Was Marie Elisabeth Straub da auftischt, lässt die angeblich blasphemischen
Entgleisungen eines Dan Brown oder gewisser dänischer Comics recht blaß
aussehen. Die 62-jährige Drehbuchautorin und Schriftstellerin aus Schleswig
Holstein legt als ersten historischen Roman eine Interpretation der Geschichte
der Heiligen Familie vor, die wahrscheinlich für polemische Attacken erboster
Christen sorgen wird. Kein Wunder: dass darin Jesus nicht vom Heiligen Geist,
sondern von Marias eigenem Vater gezeugt wird, ist schon ein starkes Stück.

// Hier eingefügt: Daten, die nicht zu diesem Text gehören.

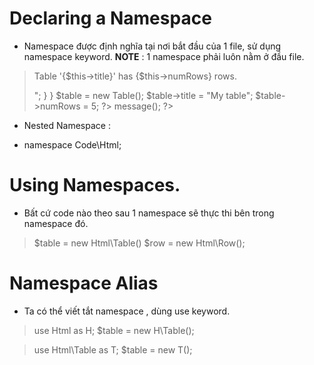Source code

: # Declaring a Namespace
* Namespace được định nghĩa tại nơi bắt đầu của 1 file, sử dụng namespace keyword.
__NOTE__ : 1 namespace phải luôn nằm ở đầu file.


>   <?php
>   namespace Html;
>   class Table {
>     public $title = "";
>     public $numRows = 0;
>     public function message() {
>       echo "<p>Table '{$this->title}' has {$this->numRows} rows.</p>";
>     }
>   }
>   $table = new Table();
>   $table->title = "My table";
>   $table->numRows = 5;
>   ?>
>   
>   <!DOCTYPE html>
>   <html>
>   <body>
>   
>   <?php
>   $table->message();
>   ?>
>   
>   </body>
>   </html>

* Nested Namespace :
- namespace Code\Html;

# Using Namespaces.
* Bất cứ code nào theo sau 1 namespace sẽ thực thi bên trong namespace đó.

>    $table = new Html\Table()
>    $row = new Html\Row();

# Namespace Alias
* Ta có thể viết tắt namespace , dùng use keyword.

>   use Html as H;
>   $table = new H\Table();

>   use Html\Table as T;
>   $table = new T();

Hurtig wird sie darufhin an einen greisen Zimmermann verheiratet, dem sie im
Laufe ihres Lebens noch eine ganze Kinderschar schenkt. Als ihr Gatte im Sterben
liegt und ihr geliebter Erstgeborener sie am nächsten Morgen verlassen will,
lässt sie ihr Leben Revue passieren... Dass man die Ursprünge der christlichen
Religion auch so erzählen kann, ist eine kühne Tat. Ein Jahr lang hat die
Autorin das Neue und das Alte Testament, jüdische Schriften und viele weitere
Quellen studiert. Für den Fall, dass es zu Protesten kommen sollte, hat sich
Frau Straub den fachlichen Beistand zweier Theologen der Universität Fribourg
gesichert. "Es ist eine fiktive Geschichte vor einem authentischen
Hintergrund", sagte sie im Interview mit dem Magazin "Der
Spiegel". Ihr Roman sei "eine von mehreren Optionen, wie es gewesen
sein könnte". Ob dies ernsthaft debattiert wird, bleibt abzuwarten. Ein
anderer Aspekt bedarf kaum einer Diskussion - so komisch, tragisch, menschlich,
weise und liebevoll wurde diese Geschichte noch nie erzählt. Und einen Mangel
an Respekt kann man der Autorin schwerlich vorwerfen: im Nachwort erklärt sie,
warum sie den Namen Gottes immer nur in Konsonanten schreibt - "du sollst
seinen Namen nicht unnütz führen."
Fazit
Frisch, neu, aufregend. Und spannend geschrieben.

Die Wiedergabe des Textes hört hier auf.